**EXERCISE DETAILS**
Report the number of lines below in which the word "dependencies" occurs. Nothing else is needed.

[Entries taken from a collection]
#####
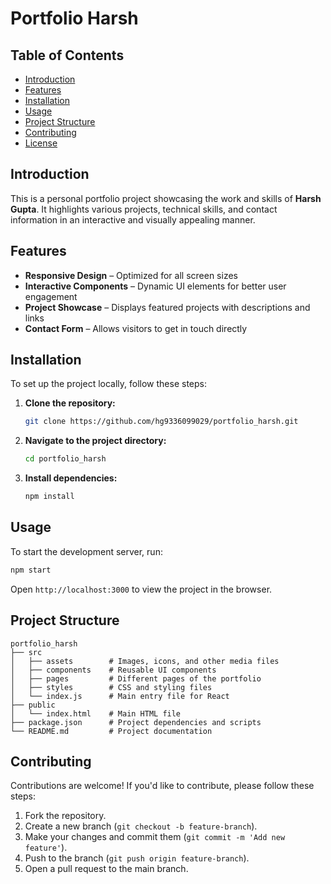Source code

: # Portfolio Harsh  

## Table of Contents  
- [Introduction](#introduction)  
- [Features](#features)  
- [Installation](#installation)  
- [Usage](#usage)  
- [Project Structure](#project-structure)  
- [Contributing](#contributing)  
- [License](#license)  

## Introduction  
This is a personal portfolio project showcasing the work and skills of **Harsh Gupta**. It highlights various projects, technical skills, and contact information in an interactive and visually appealing manner.  

## Features  
- **Responsive Design** – Optimized for all screen sizes  
- **Interactive Components** – Dynamic UI elements for better user engagement  
- **Project Showcase** – Displays featured projects with descriptions and links  
- **Contact Form** – Allows visitors to get in touch directly  

## Installation  
To set up the project locally, follow these steps:  

1. **Clone the repository:**  
    ```bash
    git clone https://github.com/hg9336099029/portfolio_harsh.git
    ```
2. **Navigate to the project directory:**  
    ```bash
    cd portfolio_harsh
    ```
3. **Install dependencies:**  
    ```bash
    npm install
    ```

## Usage  
To start the development server, run:  
```bash
npm start
```
Open `http://localhost:3000` to view the project in the browser.  

## Project Structure  
```
portfolio_harsh
├── src
│   ├── assets        # Images, icons, and other media files
│   ├── components    # Reusable UI components
│   ├── pages         # Different pages of the portfolio
│   ├── styles        # CSS and styling files
│   └── index.js      # Main entry file for React
├── public
│   └── index.html    # Main HTML file
├── package.json      # Project dependencies and scripts
└── README.md         # Project documentation
```

## Contributing  
Contributions are welcome! If you'd like to contribute, please follow these steps:  

1. Fork the repository.  
2. Create a new branch (`git checkout -b feature-branch`).  
3. Make your changes and commit them (`git commit -m 'Add new feature'`).  
4. Push to the branch (`git push origin feature-branch`).  
5. Open a pull request to the main branch.  
 
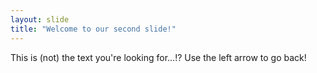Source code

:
 ```yaml
---
layout: slide
title: "Welcome to our second slide!"
---
```

This is (not) the text you're looking for...!?
Use the left arrow to go back!
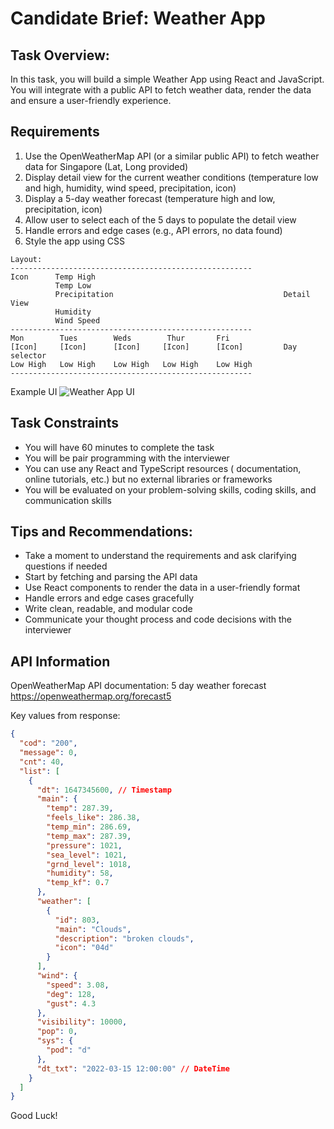 # Candidate Brief: Weather App

## Task Overview:

In this task, you will build a simple Weather App using React and JavaScript. You will integrate with a public API to fetch weather data, render the data and ensure a user-friendly experience.

## Requirements

1. Use the OpenWeatherMap API (or a similar public API) to fetch weather data for Singapore (Lat, Long provided)
2. Display detail view for the current weather conditions (temperature low and high, humidity, wind speed, precipitation, icon)
3. Display a 5-day weather forecast (temperature high and low, precipitation, icon)
4. Allow user to select each of the 5 days to populate the detail view
5. Handle errors and edge cases (e.g., API errors, no data found)
6. Style the app using CSS

```
Layout:
------------------------------------------------------
Icon      Temp High
          Temp Low
          Precipitation                                      Detail View
          Humidity
          Wind Speed
------------------------------------------------------
Mon        Tues        Weds        Thur       Fri
[Icon]     [Icon]      [Icon]     [Icon]      [Icon]         Day selector
Low High   Low High    Low High   Low High    Low High
------------------------------------------------------
```

Example UI
![Weather App UI](https://github.com/kevrowe/weather-app/assets/1856418/351fb728-a373-46c3-8338-a5d920ea9ad1)

## Task Constraints

- You will have 60 minutes to complete the task
- You will be pair programming with the interviewer
- You can use any React and TypeScript resources ( documentation, online tutorials, etc.) but no external libraries or frameworks
- You will be evaluated on your problem-solving skills, coding skills, and communication skills

## Tips and Recommendations:

- Take a moment to understand the requirements and ask clarifying questions if needed
- Start by fetching and parsing the API data
- Use React components to render the data in a user-friendly format
- Handle errors and edge cases gracefully
- Write clean, readable, and modular code
- Communicate your thought process and code decisions with the interviewer

## API Information

OpenWeatherMap API documentation: 5 day weather forecast 
https://openweathermap.org/forecast5

Key values from response:

```json
{
  "cod": "200",
  "message": 0,
  "cnt": 40,
  "list": [
    {
      "dt": 1647345600, // Timestamp
      "main": {
        "temp": 287.39,
        "feels_like": 286.38,
        "temp_min": 286.69,
        "temp_max": 287.39,
        "pressure": 1021,
        "sea_level": 1021,
        "grnd_level": 1018,
        "humidity": 58,
        "temp_kf": 0.7
      },
      "weather": [
        {
          "id": 803,
          "main": "Clouds",
          "description": "broken clouds",
          "icon": "04d"
        }
      ],
      "wind": {
        "speed": 3.08,
        "deg": 128,
        "gust": 4.3
      },
      "visibility": 10000,
      "pop": 0,
      "sys": {
        "pod": "d"
      },
      "dt_txt": "2022-03-15 12:00:00" // DateTime
    }
  ]
}
```

Good Luck!

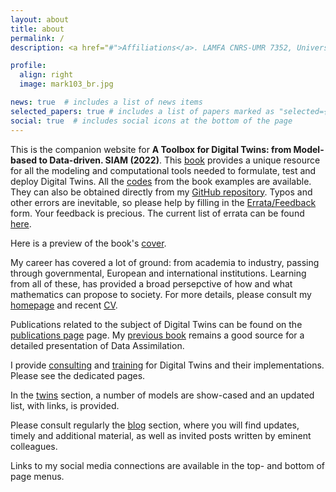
 ```yaml
---
layout: about
title: about
permalink: /
description: <a href="#">Affiliations</a>. LAMFA CNRS-UMR 7352, Université de Picardie Jules Verne, FRANCE.

profile:
  align: right
  image: mark103_br.jpg

news: true  # includes a list of news items
selected_papers: true # includes a list of papers marked as "selected={true}"
social: true  # includes social icons at the bottom of the page
---
```


This is the companion website for **A Toolbox for Digital Twins: from Model-based to Data-driven. SIAM (2022)**. This  [book](https://my.siam.org/Store/Product/viewproduct/?ProductId=41813926) provides a unique resource for all the modeling and computational tools needed to formulate, test and deploy Digital Twins. All the [codes](/DT-tbx-v1/codes/) from the book examples are available. They can also be obtained directly from my [GitHub repository](https://github.com/markasch/DT-tbx-examples/). Typos and other errors are inevitable, so please help by filling in the [Errata/Feedback](https://docs.google.com/forms/d/e/1FAIpQLSfV-DzUmItIpC3aV-aMBItX3-TmY3TWVoqh1h3ZtOVTk9EHaA/viewform) form. Your feedback is precious. The current list of errata can be found [here](https://docs.google.com/spreadsheets/d/1xkTEB9Z5PYD6KKzJZFU5SxiV9u2NQ6O9vhZXtPd_wSY/edit?usp=sharing).

Here is a preview of the book's [cover](/DT-tbx-v1/assets/pdf/MN06_ASCH_COVER_B_V6.pdf).

My career has covered a lot of ground: from academia to industry, passing through governmental, European and international institutions. Learning from all of these, has provided a broad persepctive of how and what mathematics can propose to society.
For more details, please consult my [homepage](http://masch.perso.math.cnrs.fr) and recent [CV](/DT-tbx-v1/assets/pdf/Asch_CV_2021.pdf). 

Publications related to the subject of Digital Twins can be found on the  [publications page](/DT-tbx-v1/publications/) page. My [previous book](http://bookstore.siam.org/fa11/) remains a good source for a detailed presentation of Data Assimilation.

I provide [consulting](/DT-tbx-v1/consulting/)  and [training](/DT-tbx-v1/training/)  for Digital Twins and their implementations. Please see the dedicated pages.

In the [twins](/DT-tbx-v1/twins/) section, a number of models are show-cased and an updated list, with links, is provided.

Please consult regularly the [blog](/DT-tbx-v1/blog/) section, where you will find updates, timely and additional material, as well as invited posts written by eminent colleagues.

Links to my social media connections are available in the top- and bottom of page menus. 
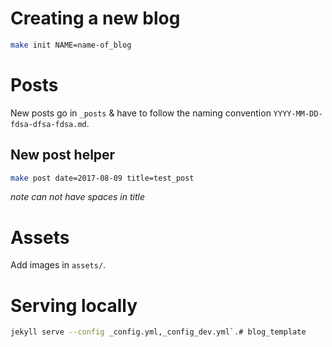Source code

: # Creating a new blog
```sh
make init NAME=name-of_blog
```
# Posts
New posts go in `_posts` & have to follow the naming convention `YYYY-MM-DD-fdsa-dfsa-fdsa.md`. 

## New post helper
```sh
make post date=2017-08-09 title=test_post
```
*note can not have spaces in title*

# Assets
Add images in `assets/`.

# Serving locally
```sh 
jekyll serve --config _config.yml,_config_dev.yml`.# blog_template
```
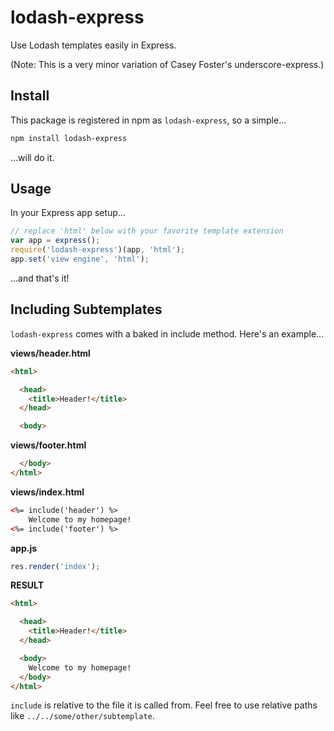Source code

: # lodash-express

Use Lodash templates easily in Express.

(Note: This is a very minor variation of Casey Foster's underscore-express.)

## Install

This package is registered in npm as `lodash-express`, so a simple...

```bash
npm install lodash-express
```

...will do it.

## Usage

In your Express app setup...

```js
// replace 'html' below with your favorite template extension
var app = express();
require('lodash-express')(app, 'html'); 
app.set('view engine', 'html');
```

...and that's it!

## Including Subtemplates

`lodash-express` comes with a baked in include method. Here's an example...

**views/header.html**
```html
<html>

  <head>
    <title>Header!</title>
  </head>

  <body>
```

**views/footer.html**
```html
  </body>
</html>
```

**views/index.html**
```html
<%= include('header') %>
    Welcome to my homepage!
<%= include('footer') %>
```

**app.js**
```js
res.render('index');
```

**RESULT**
```html
<html>

  <head>
    <title>Header!</title>
  </head>

  <body>
    Welcome to my homepage!
  </body>
</html>
```

`include` is relative to the file it is called from. Feel free to use relative paths like `../../some/other/subtemplate`.
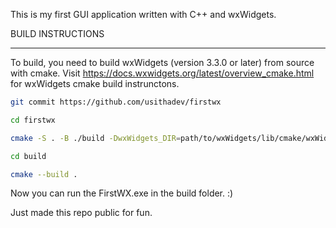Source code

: This is my first GUI application written with C++ and wxWidgets.

BUILD INSTRUCTIONS  
___

To build, you need to build wxWidgets (version 3.3.0 or later) from source with cmake. Visit https://docs.wxwidgets.org/latest/overview_cmake.html for wxWidgets cmake build instrunctons.  

```bash
git commit https://github.com/usithadev/firstwx

cd firstwx

cmake -S . -B ./build -DwxWidgets_DIR=path/to/wxWidgets/lib/cmake/wxWidgets -DwxWidgets_CONFIGURATION=mswu -G "MinGW Makefiles"

cd build

cmake --build .
```  

Now you can run the FirstWX.exe in the build folder. :)  

Just made this repo public for fun.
#####
**WRITTEN ANSWER**
2